# Exercise objective:
Each record must be returned exactly, apart from the pictures, which stay out.

# Data to examine:
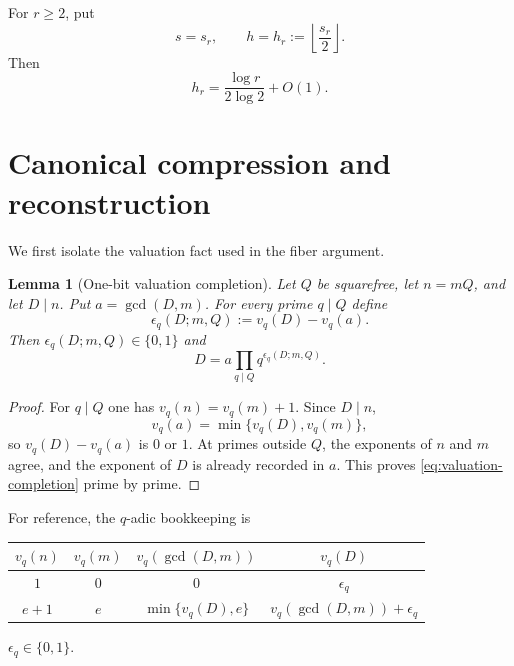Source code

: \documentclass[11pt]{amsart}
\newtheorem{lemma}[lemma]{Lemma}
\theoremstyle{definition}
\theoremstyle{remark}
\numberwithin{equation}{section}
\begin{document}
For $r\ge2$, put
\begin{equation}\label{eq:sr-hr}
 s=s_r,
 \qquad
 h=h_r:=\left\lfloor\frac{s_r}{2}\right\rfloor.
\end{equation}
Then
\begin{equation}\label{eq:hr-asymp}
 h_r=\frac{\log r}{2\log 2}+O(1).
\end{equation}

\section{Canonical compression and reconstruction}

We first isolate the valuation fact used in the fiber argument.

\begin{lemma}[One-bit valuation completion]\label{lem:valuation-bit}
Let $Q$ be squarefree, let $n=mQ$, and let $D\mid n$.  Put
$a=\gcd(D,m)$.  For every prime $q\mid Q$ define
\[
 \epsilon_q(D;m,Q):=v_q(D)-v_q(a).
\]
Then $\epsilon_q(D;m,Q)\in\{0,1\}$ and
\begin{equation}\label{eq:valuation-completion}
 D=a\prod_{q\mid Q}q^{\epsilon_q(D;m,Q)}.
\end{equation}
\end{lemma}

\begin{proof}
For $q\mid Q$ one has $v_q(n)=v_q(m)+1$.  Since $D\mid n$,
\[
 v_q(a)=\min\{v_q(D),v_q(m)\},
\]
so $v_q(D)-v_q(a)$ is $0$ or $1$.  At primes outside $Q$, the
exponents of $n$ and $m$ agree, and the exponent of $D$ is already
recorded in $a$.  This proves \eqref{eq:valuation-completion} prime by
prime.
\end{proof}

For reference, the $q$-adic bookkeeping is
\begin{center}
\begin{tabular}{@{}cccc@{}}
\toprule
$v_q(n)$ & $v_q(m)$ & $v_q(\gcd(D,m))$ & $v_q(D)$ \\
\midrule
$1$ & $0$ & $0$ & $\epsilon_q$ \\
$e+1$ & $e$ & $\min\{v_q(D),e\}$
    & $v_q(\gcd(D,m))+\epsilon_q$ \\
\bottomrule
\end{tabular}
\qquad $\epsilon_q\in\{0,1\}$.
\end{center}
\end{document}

# Your solution:
Source code

: \documentclass[11pt]{amsart}
\newtheorem{lemma}[lemma]{Lemma}
\theoremstyle{definition}
\theoremstyle{remark}
\numberwithin{equation}{section}
\begin{document}
For $r\ge2$, put
\begin{equation}\label{eq:sr-hr}
 s=s_r,
 \qquad
 h=h_r:=\left\lfloor\frac{s_r}{2}\right\rfloor.
\end{equation}
Then
\begin{equation}\label{eq:hr-asymp}
 h_r=\frac{\log r}{2\log 2}+O(1).
\end{equation}

\section{Canonical compression and reconstruction}

We first isolate the valuation fact used in the fiber argument.

\begin{lemma}[One-bit valuation completion]\label{lem:valuation-bit}
Let $Q$ be squarefree, let $n=mQ$, and let $D\mid n$.  Put
$a=\gcd(D,m)$.  For every prime $q\mid Q$ define
\[
 \epsilon_q(D;m,Q):=v_q(D)-v_q(a).
\]
Then $\epsilon_q(D;m,Q)\in\{0,1\}$ and
\begin{equation}\label{eq:valuation-completion}
 D=a\prod_{q\mid Q}q^{\epsilon_q(D;m,Q)}.
\end{equation}
\end{lemma}

\begin{proof}
For $q\mid Q$ one has $v_q(n)=v_q(m)+1$.  Since $D\mid n$,
\[
 v_q(a)=\min\{v_q(D),v_q(m)\},
\]
so $v_q(D)-v_q(a)$ is $0$ or $1$.  At primes outside $Q$, the
exponents of $n$ and $m$ agree, and the exponent of $D$ is already
recorded in $a$.  This proves \eqref{eq:valuation-completion} prime by
prime.
\end{proof}

For reference, the $q$-adic bookkeeping is
\begin{center}
\begin{tabular}{@{}cccc@{}}
\toprule
$v_q(n)$ & $v_q(m)$ & $v_q(\gcd(D,m))$ & $v_q(D)$ \\
\midrule
$1$ & $0$ & $0$ & $\epsilon_q$ \\
$e+1$ & $e$ & $\min\{v_q(D),e\}$
    & $v_q(\gcd(D,m))+\epsilon_q$ \\
\bottomrule
\end{tabular}
\qquad $\epsilon_q\in\{0,1\}$.
\end{center}
\end{document}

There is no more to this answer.